==== Records to process

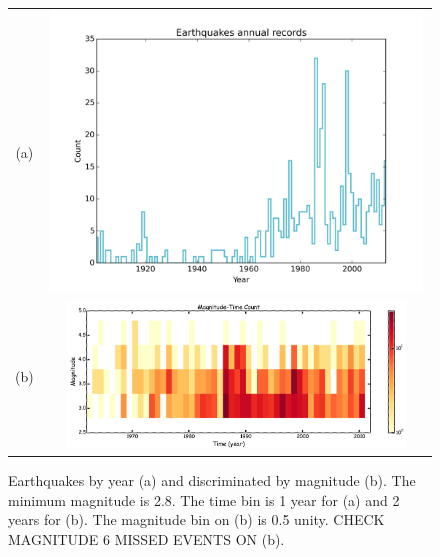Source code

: \documentclass[draft, grl]{agutex}
\begin{document}
\begin{figure}
	\begin{center}
	\begin{table}[H]
		\begin{tabular}{ c c }
		\footnotesize(a)
		& \includegraphics[width=0.99\textwidth]{z_img_hmtk_bsb2014_11_rate}
		\\
		\footnotesize(b)
		& \includegraphics[width=0.90\textwidth]{z_img_time_mag_count_br_1960}
		\end{tabular}
	\end{table}
	\caption{Earthquakes by year (a) and discriminated by magnitude (b). The minimum magnitude is 2.8. The time bin is 1 year for (a) and 2 years for (b). The magnitude bin on (b) is 0.5 unity. CHECK MAGNITUDE 6 MISSED EVENTS ON (b). }
	\label{fig_records}
	\end{center}
\end{figure}
\end{document}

========

Work to complete » Restate every record above word for word, without images.

Solution to this exercise »
Source code

: \documentclass[draft, grl]{agutex}
\begin{document}
\begin{figure}
	\begin{center}
	\begin{table}[H]
		\begin{tabular}{ c c }
		\footnotesize(a)
		& \includegraphics[width=0.99\textwidth]{z_img_hmtk_bsb2014_11_rate}
		\\
		\footnotesize(b)
		& \includegraphics[width=0.90\textwidth]{z_img_time_mag_count_br_1960}
		\end{tabular}
	\end{table}
	\caption{Earthquakes by year (a) and discriminated by magnitude (b). The minimum magnitude is 2.8. The time bin is 1 year for (a) and 2 years for (b). The magnitude bin on (b) is 0.5 unity. CHECK MAGNITUDE 6 MISSED EVENTS ON (b). }
	\label{fig_records}
	\end{center}
\end{figure}
\end{document}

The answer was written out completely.